Search the listing below for the line containing "वाचं, भासमानो उपागमि।". From there through the line containing "तं तथावादिनं मारं, भगवा एतदब्रवि।", transcribe every line exactly, both ends included.

## PROVIDED DATA

☆ ☆ ☆ ☆ ☆ ☆ ☆

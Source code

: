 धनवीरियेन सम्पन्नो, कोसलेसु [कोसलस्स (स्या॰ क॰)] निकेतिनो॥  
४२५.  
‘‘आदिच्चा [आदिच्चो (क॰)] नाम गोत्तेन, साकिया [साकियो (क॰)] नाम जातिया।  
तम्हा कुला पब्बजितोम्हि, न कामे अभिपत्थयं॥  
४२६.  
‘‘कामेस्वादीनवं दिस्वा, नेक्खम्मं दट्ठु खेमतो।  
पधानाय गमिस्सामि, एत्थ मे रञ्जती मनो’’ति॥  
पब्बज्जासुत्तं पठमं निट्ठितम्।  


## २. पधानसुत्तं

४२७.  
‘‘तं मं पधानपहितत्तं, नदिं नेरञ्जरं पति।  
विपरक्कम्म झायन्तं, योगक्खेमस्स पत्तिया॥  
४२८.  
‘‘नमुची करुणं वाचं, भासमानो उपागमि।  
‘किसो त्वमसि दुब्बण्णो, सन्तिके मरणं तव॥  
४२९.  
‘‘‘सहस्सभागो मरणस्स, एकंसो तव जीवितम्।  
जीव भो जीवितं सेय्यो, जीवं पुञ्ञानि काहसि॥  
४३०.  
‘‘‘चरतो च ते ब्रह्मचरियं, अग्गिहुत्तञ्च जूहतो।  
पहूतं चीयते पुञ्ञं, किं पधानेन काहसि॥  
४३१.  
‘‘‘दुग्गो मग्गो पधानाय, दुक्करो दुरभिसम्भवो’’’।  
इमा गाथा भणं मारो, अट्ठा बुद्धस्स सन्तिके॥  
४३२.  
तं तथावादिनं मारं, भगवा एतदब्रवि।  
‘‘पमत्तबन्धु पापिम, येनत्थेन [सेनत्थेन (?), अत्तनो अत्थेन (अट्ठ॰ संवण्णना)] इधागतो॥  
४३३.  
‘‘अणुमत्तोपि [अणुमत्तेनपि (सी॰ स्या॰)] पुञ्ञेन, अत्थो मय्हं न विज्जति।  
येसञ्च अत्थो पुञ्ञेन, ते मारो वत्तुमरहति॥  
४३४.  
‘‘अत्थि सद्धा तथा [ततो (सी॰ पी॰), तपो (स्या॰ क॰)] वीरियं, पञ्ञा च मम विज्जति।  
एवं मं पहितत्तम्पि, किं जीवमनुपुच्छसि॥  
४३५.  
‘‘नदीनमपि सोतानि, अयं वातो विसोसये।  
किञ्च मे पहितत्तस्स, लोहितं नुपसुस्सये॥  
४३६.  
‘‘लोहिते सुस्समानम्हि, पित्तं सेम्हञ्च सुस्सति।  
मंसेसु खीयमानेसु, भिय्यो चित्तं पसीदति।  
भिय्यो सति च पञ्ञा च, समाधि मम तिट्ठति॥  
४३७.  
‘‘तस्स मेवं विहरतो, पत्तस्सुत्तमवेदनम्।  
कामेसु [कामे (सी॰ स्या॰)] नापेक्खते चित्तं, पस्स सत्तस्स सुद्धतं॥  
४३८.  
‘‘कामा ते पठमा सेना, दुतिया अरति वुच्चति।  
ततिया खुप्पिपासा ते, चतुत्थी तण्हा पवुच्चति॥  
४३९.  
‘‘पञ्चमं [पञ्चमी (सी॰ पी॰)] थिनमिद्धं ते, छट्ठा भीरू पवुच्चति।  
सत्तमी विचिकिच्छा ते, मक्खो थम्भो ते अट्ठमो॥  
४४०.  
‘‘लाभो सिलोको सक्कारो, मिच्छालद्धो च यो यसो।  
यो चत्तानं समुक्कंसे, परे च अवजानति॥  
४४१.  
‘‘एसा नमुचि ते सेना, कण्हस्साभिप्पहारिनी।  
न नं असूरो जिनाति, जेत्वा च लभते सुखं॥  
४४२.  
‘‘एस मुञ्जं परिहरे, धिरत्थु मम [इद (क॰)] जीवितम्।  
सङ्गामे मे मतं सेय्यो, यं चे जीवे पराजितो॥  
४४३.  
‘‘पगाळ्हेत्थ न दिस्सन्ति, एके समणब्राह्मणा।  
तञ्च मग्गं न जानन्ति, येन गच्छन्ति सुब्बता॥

☆ ☆ ☆ ☆ ☆ ☆ ☆

## RESULT OF THIS EXERCISE
‘‘नमुची करुणं वाचं, भासमानो उपागमि।  
‘किसो त्वमसि दुब्बण्णो, सन्तिके मरणं तव॥  
४२९.  
‘‘‘सहस्सभागो मरणस्स, एकंसो तव जीवितम्।  
जीव भो जीवितं सेय्यो, जीवं पुञ्ञानि काहसि॥  
४३०.  
‘‘‘चरतो च ते ब्रह्मचरियं, अग्गिहुत्तञ्च जूहतो।  
पहूतं चीयते पुञ्ञं, किं पधानेन काहसि॥  
४३१.  
‘‘‘दुग्गो मग्गो पधानाय, दुक्करो दुरभिसम्भवो’’’।  
इमा गाथा भणं मारो, अट्ठा बुद्धस्स सन्तिके॥  
४३२.  
तं तथावादिनं मारं, भगवा एतदब्रवि।  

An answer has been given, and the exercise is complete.